WORK TO BE COMPLETED:
Repeat every record below exactly, omitting any pictures.

INFORMATION PROVIDED:
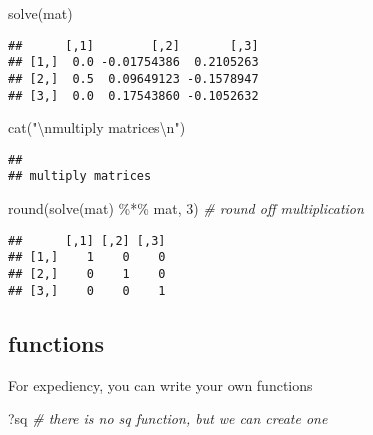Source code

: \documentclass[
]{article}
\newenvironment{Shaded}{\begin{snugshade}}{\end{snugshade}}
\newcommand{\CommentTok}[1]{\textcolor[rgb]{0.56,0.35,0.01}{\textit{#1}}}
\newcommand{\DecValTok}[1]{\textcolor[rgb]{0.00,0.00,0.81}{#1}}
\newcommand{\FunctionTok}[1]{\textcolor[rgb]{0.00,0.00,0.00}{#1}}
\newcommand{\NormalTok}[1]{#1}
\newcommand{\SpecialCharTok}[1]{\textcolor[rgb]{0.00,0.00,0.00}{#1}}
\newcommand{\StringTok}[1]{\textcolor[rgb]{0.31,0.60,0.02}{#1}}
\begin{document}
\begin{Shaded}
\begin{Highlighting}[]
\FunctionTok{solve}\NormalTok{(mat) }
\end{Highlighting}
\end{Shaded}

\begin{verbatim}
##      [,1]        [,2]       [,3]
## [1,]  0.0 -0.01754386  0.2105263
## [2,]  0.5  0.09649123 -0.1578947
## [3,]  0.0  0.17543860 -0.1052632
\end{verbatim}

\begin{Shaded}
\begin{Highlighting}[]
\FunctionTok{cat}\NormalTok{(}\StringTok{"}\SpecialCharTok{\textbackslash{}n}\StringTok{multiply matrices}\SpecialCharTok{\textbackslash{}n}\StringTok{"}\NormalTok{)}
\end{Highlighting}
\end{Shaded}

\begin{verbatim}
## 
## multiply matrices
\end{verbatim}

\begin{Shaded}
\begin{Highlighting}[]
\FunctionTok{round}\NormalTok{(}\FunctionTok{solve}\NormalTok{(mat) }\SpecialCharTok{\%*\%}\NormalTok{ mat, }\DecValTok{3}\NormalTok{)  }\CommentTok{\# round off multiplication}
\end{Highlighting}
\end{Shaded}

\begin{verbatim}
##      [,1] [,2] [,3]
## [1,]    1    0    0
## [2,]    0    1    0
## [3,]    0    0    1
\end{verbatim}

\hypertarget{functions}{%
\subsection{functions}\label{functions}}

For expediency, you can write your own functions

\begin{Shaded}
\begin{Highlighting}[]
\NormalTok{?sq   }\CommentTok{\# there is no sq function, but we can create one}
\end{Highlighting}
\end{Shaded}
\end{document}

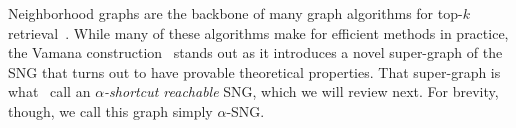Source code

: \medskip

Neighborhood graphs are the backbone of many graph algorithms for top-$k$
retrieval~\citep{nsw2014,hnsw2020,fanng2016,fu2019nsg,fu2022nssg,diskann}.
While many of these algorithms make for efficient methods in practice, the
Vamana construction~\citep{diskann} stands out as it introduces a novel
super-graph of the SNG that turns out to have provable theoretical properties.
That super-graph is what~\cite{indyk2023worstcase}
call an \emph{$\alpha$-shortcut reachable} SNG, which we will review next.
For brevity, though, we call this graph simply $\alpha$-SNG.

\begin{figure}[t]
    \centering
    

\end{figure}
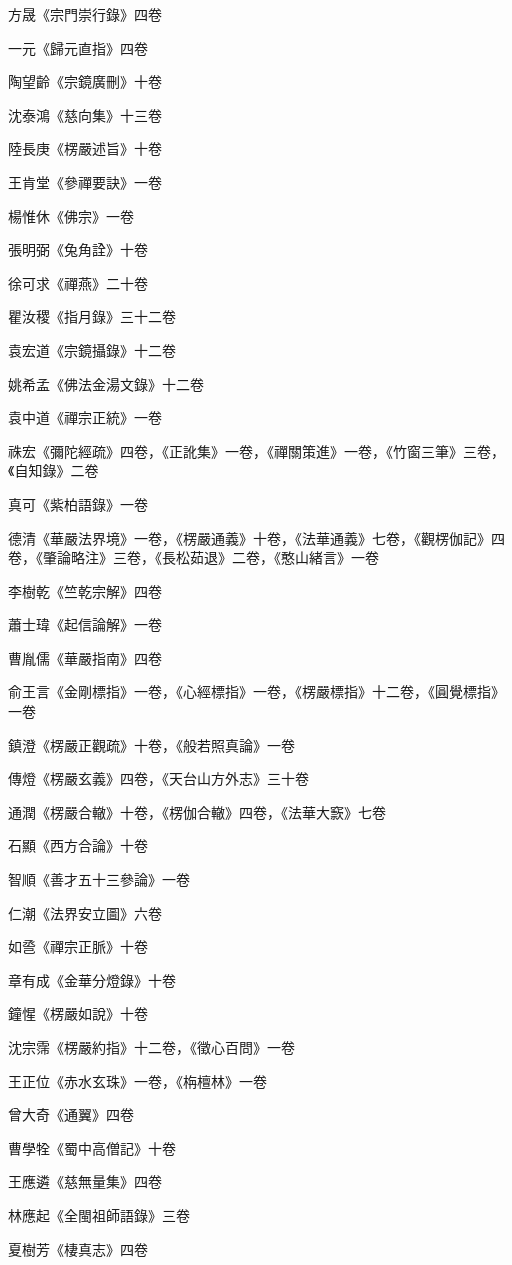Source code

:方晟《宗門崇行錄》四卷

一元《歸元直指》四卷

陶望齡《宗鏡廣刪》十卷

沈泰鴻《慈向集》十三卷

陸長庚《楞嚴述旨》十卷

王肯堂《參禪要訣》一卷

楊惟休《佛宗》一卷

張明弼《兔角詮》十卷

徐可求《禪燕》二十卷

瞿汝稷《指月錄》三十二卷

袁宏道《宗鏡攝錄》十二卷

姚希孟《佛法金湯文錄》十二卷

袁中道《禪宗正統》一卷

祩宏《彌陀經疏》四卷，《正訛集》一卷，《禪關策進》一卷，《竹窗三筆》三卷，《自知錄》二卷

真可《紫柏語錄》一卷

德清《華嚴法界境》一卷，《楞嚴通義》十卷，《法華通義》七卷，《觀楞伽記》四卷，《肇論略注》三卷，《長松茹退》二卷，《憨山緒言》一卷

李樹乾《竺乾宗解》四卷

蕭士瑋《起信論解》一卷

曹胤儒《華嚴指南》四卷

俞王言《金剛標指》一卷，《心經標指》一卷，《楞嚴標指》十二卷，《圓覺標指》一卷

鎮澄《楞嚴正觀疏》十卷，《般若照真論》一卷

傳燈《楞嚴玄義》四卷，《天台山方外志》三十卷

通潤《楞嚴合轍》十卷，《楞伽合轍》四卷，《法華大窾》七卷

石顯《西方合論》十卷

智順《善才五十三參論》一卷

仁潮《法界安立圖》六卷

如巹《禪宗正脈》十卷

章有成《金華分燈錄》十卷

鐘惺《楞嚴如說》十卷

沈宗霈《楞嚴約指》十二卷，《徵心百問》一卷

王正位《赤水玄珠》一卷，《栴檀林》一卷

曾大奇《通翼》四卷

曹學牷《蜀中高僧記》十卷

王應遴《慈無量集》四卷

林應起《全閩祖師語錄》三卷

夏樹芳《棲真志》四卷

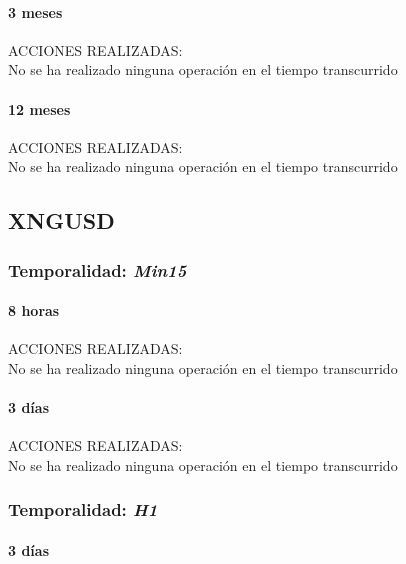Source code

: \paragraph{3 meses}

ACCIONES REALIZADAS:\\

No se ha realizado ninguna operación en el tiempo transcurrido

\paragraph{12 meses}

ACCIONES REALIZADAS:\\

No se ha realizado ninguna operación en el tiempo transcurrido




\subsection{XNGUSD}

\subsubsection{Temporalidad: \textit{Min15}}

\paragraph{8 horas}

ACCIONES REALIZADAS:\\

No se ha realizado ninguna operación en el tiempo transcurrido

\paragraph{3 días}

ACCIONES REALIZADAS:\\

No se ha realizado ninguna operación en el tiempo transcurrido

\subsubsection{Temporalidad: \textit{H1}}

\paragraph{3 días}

RESULT FOR THIS TASK:
Source code

: \documentclass[
]{article}
\newenvironment{Shaded}{\begin{snugshade}}{\end{snugshade}}
\newcommand{\CommentTok}[1]{\textcolor[rgb]{0.56,0.35,0.01}{\textit{#1}}}
\newcommand{\DecValTok}[1]{\textcolor[rgb]{0.00,0.00,0.81}{#1}}
\newcommand{\FunctionTok}[1]{\textcolor[rgb]{0.00,0.00,0.00}{#1}}
\newcommand{\NormalTok}[1]{#1}
\newcommand{\SpecialCharTok}[1]{\textcolor[rgb]{0.00,0.00,0.00}{#1}}
\newcommand{\StringTok}[1]{\textcolor[rgb]{0.31,0.60,0.02}{#1}}
\begin{document}
\begin{Shaded}
\begin{Highlighting}[]
\FunctionTok{solve}\NormalTok{(mat) }
\end{Highlighting}
\end{Shaded}

\begin{verbatim}
##      [,1]        [,2]       [,3]
## [1,]  0.0 -0.01754386  0.2105263
## [2,]  0.5  0.09649123 -0.1578947
## [3,]  0.0  0.17543860 -0.1052632
\end{verbatim}

\begin{Shaded}
\begin{Highlighting}[]
\FunctionTok{cat}\NormalTok{(}\StringTok{"}\SpecialCharTok{\textbackslash{}n}\StringTok{multiply matrices}\SpecialCharTok{\textbackslash{}n}\StringTok{"}\NormalTok{)}
\end{Highlighting}
\end{Shaded}

\begin{verbatim}
## 
## multiply matrices
\end{verbatim}

\begin{Shaded}
\begin{Highlighting}[]
\FunctionTok{round}\NormalTok{(}\FunctionTok{solve}\NormalTok{(mat) }\SpecialCharTok{\%*\%}\NormalTok{ mat, }\DecValTok{3}\NormalTok{)  }\CommentTok{\# round off multiplication}
\end{Highlighting}
\end{Shaded}

\begin{verbatim}
##      [,1] [,2] [,3]
## [1,]    1    0    0
## [2,]    0    1    0
## [3,]    0    0    1
\end{verbatim}

\hypertarget{functions}{%
\subsection{functions}\label{functions}}

For expediency, you can write your own functions

\begin{Shaded}
\begin{Highlighting}[]
\NormalTok{?sq   }\CommentTok{\# there is no sq function, but we can create one}
\end{Highlighting}
\end{Shaded}
\end{document}

Source code

: \medskip

Neighborhood graphs are the backbone of many graph algorithms for top-$k$
retrieval~\citep{nsw2014,hnsw2020,fanng2016,fu2019nsg,fu2022nssg,diskann}.
While many of these algorithms make for efficient methods in practice, the
Vamana construction~\citep{diskann} stands out as it introduces a novel
super-graph of the SNG that turns out to have provable theoretical properties.
That super-graph is what~\cite{indyk2023worstcase}
call an \emph{$\alpha$-shortcut reachable} SNG, which we will review next.
For brevity, though, we call this graph simply $\alpha$-SNG.

\begin{figure}[t]
    \centering
    

\end{figure}
Source code

:方晟《宗門崇行錄》四卷

一元《歸元直指》四卷

陶望齡《宗鏡廣刪》十卷

沈泰鴻《慈向集》十三卷

陸長庚《楞嚴述旨》十卷

王肯堂《參禪要訣》一卷

楊惟休《佛宗》一卷

張明弼《兔角詮》十卷

徐可求《禪燕》二十卷

瞿汝稷《指月錄》三十二卷

袁宏道《宗鏡攝錄》十二卷

姚希孟《佛法金湯文錄》十二卷

袁中道《禪宗正統》一卷

祩宏《彌陀經疏》四卷，《正訛集》一卷，《禪關策進》一卷，《竹窗三筆》三卷，《自知錄》二卷

真可《紫柏語錄》一卷

德清《華嚴法界境》一卷，《楞嚴通義》十卷，《法華通義》七卷，《觀楞伽記》四卷，《肇論略注》三卷，《長松茹退》二卷，《憨山緒言》一卷

李樹乾《竺乾宗解》四卷

蕭士瑋《起信論解》一卷

曹胤儒《華嚴指南》四卷

俞王言《金剛標指》一卷，《心經標指》一卷，《楞嚴標指》十二卷，《圓覺標指》一卷

鎮澄《楞嚴正觀疏》十卷，《般若照真論》一卷

傳燈《楞嚴玄義》四卷，《天台山方外志》三十卷

通潤《楞嚴合轍》十卷，《楞伽合轍》四卷，《法華大窾》七卷

石顯《西方合論》十卷

智順《善才五十三參論》一卷

仁潮《法界安立圖》六卷

如巹《禪宗正脈》十卷

章有成《金華分燈錄》十卷

鐘惺《楞嚴如說》十卷

沈宗霈《楞嚴約指》十二卷，《徵心百問》一卷

王正位《赤水玄珠》一卷，《栴檀林》一卷

曾大奇《通翼》四卷

曹學牷《蜀中高僧記》十卷

王應遴《慈無量集》四卷

林應起《全閩祖師語錄》三卷

夏樹芳《棲真志》四卷

Source code

: \paragraph{3 meses}

ACCIONES REALIZADAS:\\

No se ha realizado ninguna operación en el tiempo transcurrido

\paragraph{12 meses}

ACCIONES REALIZADAS:\\

No se ha realizado ninguna operación en el tiempo transcurrido




\subsection{XNGUSD}

\subsubsection{Temporalidad: \textit{Min15}}

\paragraph{8 horas}

ACCIONES REALIZADAS:\\

No se ha realizado ninguna operación en el tiempo transcurrido

\paragraph{3 días}

ACCIONES REALIZADAS:\\

No se ha realizado ninguna operación en el tiempo transcurrido

\subsubsection{Temporalidad: \textit{H1}}

\paragraph{3 días}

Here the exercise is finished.